Inside 'Small Batch,' a farmers market for datasets

Curated and organized by Claire Hentschker, the market showcased data at its most poetic, investigative, and strange.

May 07, 2025

The market was part of “Another Internet Is Possible,” the second weekend of Rhizome World, a monthlong pop-up in New York City.

Two Sundays ago, inside the WSA building in Manhattan’s financial district, visitors browsed a selection of artisanal goods and chatted with vendors. But instead of produce or bread, this farmers market was all about data.

“Small Batch: A Dataset Farmers Market,” curated by Claire Hentschker, featured datasets from more than 40 vendors, both in person and remote. In-person vendors offered zines, prints, and USB drives, along with QR codes linking to their datasets. Remote vendors displayed printouts of dataset descriptions on tables, also paired with QR codes.

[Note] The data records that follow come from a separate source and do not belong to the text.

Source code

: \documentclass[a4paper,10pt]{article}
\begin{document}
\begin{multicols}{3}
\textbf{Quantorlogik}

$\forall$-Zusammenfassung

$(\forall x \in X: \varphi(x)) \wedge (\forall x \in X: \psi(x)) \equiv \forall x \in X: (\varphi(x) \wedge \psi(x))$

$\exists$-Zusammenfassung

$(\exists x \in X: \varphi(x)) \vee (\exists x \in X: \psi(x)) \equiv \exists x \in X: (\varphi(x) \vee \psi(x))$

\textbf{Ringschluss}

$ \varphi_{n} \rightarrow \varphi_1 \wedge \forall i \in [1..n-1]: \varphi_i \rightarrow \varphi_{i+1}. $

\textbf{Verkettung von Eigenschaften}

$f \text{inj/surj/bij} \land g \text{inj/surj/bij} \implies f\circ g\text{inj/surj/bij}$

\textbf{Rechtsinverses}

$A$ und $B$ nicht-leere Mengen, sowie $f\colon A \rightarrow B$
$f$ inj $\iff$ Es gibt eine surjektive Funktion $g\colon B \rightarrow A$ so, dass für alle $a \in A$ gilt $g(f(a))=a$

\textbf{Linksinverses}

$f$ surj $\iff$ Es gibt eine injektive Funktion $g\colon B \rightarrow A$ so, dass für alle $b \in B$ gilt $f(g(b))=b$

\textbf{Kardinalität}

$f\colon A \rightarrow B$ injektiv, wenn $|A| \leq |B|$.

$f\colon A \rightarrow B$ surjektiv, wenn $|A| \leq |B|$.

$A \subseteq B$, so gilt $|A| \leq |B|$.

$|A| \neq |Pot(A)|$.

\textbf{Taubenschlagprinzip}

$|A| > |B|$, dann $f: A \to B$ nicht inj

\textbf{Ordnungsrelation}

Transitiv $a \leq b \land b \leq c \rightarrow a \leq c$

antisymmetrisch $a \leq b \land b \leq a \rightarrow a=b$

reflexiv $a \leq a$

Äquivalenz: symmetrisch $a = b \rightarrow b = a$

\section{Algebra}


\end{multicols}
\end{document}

Datasets included a map of New York City breakup spots, music libraries from old iPods, poems about surveillance, and images of Museum of Modern Art tote bags spotted on Google Street View.

The market was part of “Another Internet Is Possible,” the second weekend of Rhizome World, a monthlong pop-up in New York City. The weekend focused on “alternative and experimental networks.”

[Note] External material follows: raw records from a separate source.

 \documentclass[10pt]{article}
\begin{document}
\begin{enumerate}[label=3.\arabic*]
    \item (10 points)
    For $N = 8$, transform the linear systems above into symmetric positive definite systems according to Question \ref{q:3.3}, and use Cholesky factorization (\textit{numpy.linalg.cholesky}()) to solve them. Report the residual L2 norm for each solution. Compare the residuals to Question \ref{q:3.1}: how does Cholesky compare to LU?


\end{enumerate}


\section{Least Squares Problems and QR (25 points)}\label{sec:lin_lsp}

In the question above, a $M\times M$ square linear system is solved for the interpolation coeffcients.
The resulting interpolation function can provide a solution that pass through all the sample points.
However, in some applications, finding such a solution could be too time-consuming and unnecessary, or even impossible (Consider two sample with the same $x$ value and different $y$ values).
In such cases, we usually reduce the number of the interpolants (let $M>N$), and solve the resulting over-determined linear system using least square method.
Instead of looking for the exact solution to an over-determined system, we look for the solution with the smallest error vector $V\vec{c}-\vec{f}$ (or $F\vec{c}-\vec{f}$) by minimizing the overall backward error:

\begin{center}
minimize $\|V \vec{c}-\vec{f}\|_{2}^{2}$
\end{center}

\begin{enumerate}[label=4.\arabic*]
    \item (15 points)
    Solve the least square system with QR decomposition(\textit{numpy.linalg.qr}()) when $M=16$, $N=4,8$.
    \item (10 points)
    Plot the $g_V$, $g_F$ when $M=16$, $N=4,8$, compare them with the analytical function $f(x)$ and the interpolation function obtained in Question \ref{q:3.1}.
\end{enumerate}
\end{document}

It was the second iteration of Small Batch. The first took place last winter at LARPA, a shared studio space in Bushwick where Hentschker oversees logistics and organizes events. She described the studio as a place for arts, crafts, and activities for people interested in the medium of technology.

LARPA has previously hosted “high concept, low effort” film screenings, including “Avatar: The Way of Water” averaged down to one line of pixels per frame, and a motion-smoothed version of “The Blair Witch Project.”

larpa.mill

A post shared by @larpa.mill

Hentschker began thinking about organizing a data fair amid the ongoing discourse about artificial intelligence and how it impacts artists.

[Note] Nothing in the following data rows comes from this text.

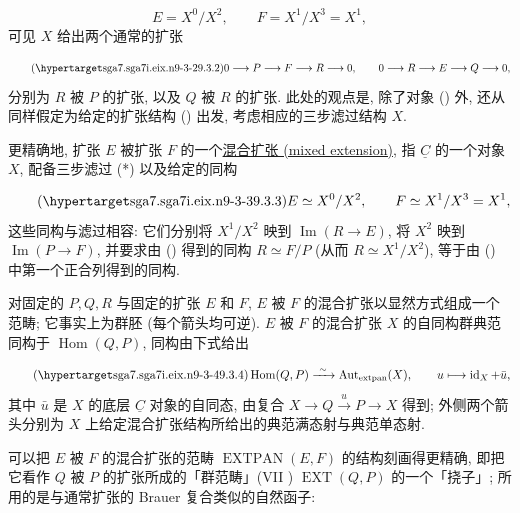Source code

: \begin{equation*}
E=X^0/X^2,
\qquad F=X^1/X^3=X^1,
\end{equation*}
可见 $X$ 给出两个通常的扩张

\begin{equation}\tag{\SGARefTarget{sga7.sga7i.eix.n9-3-2}{9.3.2}}
0\longrightarrow P\longrightarrow F\longrightarrow R\longrightarrow0,
\qquad
0\longrightarrow R\longrightarrow E\longrightarrow Q\longrightarrow0,
\end{equation}
分别为 $R$ 被 $P$ 的扩张, 以及 $Q$ 被 $R$ 的扩张. 此处的观点是, 除了对象 () 外, 还从同样假定为给定的扩张结构 () 出发, 考虑相应的三步滤过结构 $X$.

更精确地, 扩张 $E$ 被扩张 $F$ 的一个\underline{混合扩张 (mixed extension)}, 指 $\underline C$ 的一个对象 $X$, 配备三步滤过 (*) 以及给定的同构

\begin{equation}\tag{\SGARefTarget{sga7.sga7i.eix.n9-3-3}{9.3.3}}
E\simeq X^0/X^2,
\qquad F\simeq X^1/X^3=X^1,
\end{equation}
这些同构与滤过相容: 它们分别将 $X^1/X^2$ 映到 $\operatorname{Im}(R\longrightarrow E)$, 将 $X^2$ 映到 $\operatorname{Im}(P\longrightarrow F)$, 并要求由 () 得到的同构 $R\simeq F/P$ (从而 $R\simeq X^1/X^2$), 等于由 () 中第一个正合列得到的同构.

对固定的 $P,Q,R$ 与固定的扩张 $E$ 和 $F$, $E$ 被 $F$ 的混合扩张以显然方式组成一个范畴; 它事实上为群胚 (每个箭头均可逆). $E$ 被 $F$ 的混合扩张 $X$ 的自同构群典范同构于 $\operatorname{Hom}(Q,P)$, 同构由下式给出

\begin{equation}\tag{\SGARefTarget{sga7.sga7i.eix.n9-3-4}{9.3.4}}
\operatorname{Hom}(Q,P)
 \xrightarrow{\ \sim\ }
\operatorname{Aut}_{\mathrm{extpan}}(X),
\qquad
u\longmapsto\operatorname{id}_X+\bar u,
\end{equation}
其中 $\bar u$ 是 $X$ 的底层 $\underline C$ 对象的自同态, 由复合 $X\longrightarrow Q\xrightarrow{u}P\longrightarrow X$ 得到; 外侧两个箭头分别为 $X$ 上给定混合扩张结构所给出的典范满态射与典范单态射.

可以把 $E$ 被 $F$ 的混合扩张的范畴 $\operatorname{EXTPAN}(E,F)$ 的结构刻画得更精确, 即把它看作 $Q$ 被 $P$ 的扩张所成的「群范畴」(VII ) $\operatorname{EXT}(Q,P)$ 的一个「挠子」; 所用的是与通常扩张的 Brauer 复合类似的自然函子:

“This sort of terrible heist [had] happened…at these companies downloading the entire internet and entire portfolios and training all these models on the images that artists are putting out there,” she said. “It’s just so crazy and cruel. And once it happened, it’s also like, you can’t go back.” But Hentschker also noted the difficulty in ignoring AI as a tool and emergent technology.

She described the market as an experiment in valuing data as a material and something that can be exchanged and cultivated. She noted attendees’ interest in a dataset by Sarah Rothberg, an artist and assistant arts professor at New York University’s Interactive Telecommunications Program, which featured point-of-view GoPro footage of her cleaning her apartment.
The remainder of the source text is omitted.